**EXERCISE DIRECTIONS:** Line by line, transcribe the listing below without omission.

______________________________

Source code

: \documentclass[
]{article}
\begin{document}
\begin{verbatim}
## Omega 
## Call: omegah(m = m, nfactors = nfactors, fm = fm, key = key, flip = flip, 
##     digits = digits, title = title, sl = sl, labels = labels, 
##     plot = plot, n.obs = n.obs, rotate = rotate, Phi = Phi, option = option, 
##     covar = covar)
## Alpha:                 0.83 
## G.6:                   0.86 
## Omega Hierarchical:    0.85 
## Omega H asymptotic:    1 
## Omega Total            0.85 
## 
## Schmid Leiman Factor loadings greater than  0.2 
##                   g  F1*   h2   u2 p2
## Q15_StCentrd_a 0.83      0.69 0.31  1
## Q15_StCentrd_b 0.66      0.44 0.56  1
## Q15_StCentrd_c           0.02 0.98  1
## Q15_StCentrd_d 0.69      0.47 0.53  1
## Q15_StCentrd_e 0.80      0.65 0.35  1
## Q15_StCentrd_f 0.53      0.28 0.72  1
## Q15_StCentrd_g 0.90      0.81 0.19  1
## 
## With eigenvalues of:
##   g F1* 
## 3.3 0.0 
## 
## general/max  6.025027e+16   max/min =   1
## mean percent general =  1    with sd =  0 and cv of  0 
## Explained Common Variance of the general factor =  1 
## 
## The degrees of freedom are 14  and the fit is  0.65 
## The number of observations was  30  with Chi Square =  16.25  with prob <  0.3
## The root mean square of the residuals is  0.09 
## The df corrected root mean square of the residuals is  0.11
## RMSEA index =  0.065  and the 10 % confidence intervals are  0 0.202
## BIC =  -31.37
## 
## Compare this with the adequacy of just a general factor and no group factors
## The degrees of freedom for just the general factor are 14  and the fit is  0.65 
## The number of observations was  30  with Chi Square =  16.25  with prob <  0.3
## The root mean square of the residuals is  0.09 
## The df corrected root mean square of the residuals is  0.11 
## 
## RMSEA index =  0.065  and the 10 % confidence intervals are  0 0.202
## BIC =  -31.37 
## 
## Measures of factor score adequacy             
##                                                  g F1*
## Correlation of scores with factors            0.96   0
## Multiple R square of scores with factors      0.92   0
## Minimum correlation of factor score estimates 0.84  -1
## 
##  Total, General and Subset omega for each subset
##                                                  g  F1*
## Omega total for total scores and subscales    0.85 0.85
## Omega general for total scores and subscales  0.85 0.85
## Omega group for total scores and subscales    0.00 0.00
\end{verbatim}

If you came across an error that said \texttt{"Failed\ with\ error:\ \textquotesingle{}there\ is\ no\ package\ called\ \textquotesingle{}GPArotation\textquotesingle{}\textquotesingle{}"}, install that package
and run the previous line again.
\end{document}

______________________________

**THE COMPLETED TASK:**
Source code

: \documentclass[
]{article}
\begin{document}
\begin{verbatim}
## Omega 
## Call: omegah(m = m, nfactors = nfactors, fm = fm, key = key, flip = flip, 
##     digits = digits, title = title, sl = sl, labels = labels, 
##     plot = plot, n.obs = n.obs, rotate = rotate, Phi = Phi, option = option, 
##     covar = covar)
## Alpha:                 0.83 
## G.6:                   0.86 
## Omega Hierarchical:    0.85 
## Omega H asymptotic:    1 
## Omega Total            0.85 
## 
## Schmid Leiman Factor loadings greater than  0.2 
##                   g  F1*   h2   u2 p2
## Q15_StCentrd_a 0.83      0.69 0.31  1
## Q15_StCentrd_b 0.66      0.44 0.56  1
## Q15_StCentrd_c           0.02 0.98  1
## Q15_StCentrd_d 0.69      0.47 0.53  1
## Q15_StCentrd_e 0.80      0.65 0.35  1
## Q15_StCentrd_f 0.53      0.28 0.72  1
## Q15_StCentrd_g 0.90      0.81 0.19  1
## 
## With eigenvalues of:
##   g F1* 
## 3.3 0.0 
## 
## general/max  6.025027e+16   max/min =   1
## mean percent general =  1    with sd =  0 and cv of  0 
## Explained Common Variance of the general factor =  1 
## 
## The degrees of freedom are 14  and the fit is  0.65 
## The number of observations was  30  with Chi Square =  16.25  with prob <  0.3
## The root mean square of the residuals is  0.09 
## The df corrected root mean square of the residuals is  0.11
## RMSEA index =  0.065  and the 10 % confidence intervals are  0 0.202
## BIC =  -31.37
## 
## Compare this with the adequacy of just a general factor and no group factors
## The degrees of freedom for just the general factor are 14  and the fit is  0.65 
## The number of observations was  30  with Chi Square =  16.25  with prob <  0.3
## The root mean square of the residuals is  0.09 
## The df corrected root mean square of the residuals is  0.11 
## 
## RMSEA index =  0.065  and the 10 % confidence intervals are  0 0.202
## BIC =  -31.37 
## 
## Measures of factor score adequacy             
##                                                  g F1*
## Correlation of scores with factors            0.96   0
## Multiple R square of scores with factors      0.92   0
## Minimum correlation of factor score estimates 0.84  -1
## 
##  Total, General and Subset omega for each subset
##                                                  g  F1*
## Omega total for total scores and subscales    0.85 0.85
## Omega general for total scores and subscales  0.85 0.85
## Omega group for total scores and subscales    0.00 0.00
\end{verbatim}

If you came across an error that said \texttt{"Failed\ with\ error:\ \textquotesingle{}there\ is\ no\ package\ called\ \textquotesingle{}GPArotation\textquotesingle{}\textquotesingle{}"}, install that package
and run the previous line again.
\end{document}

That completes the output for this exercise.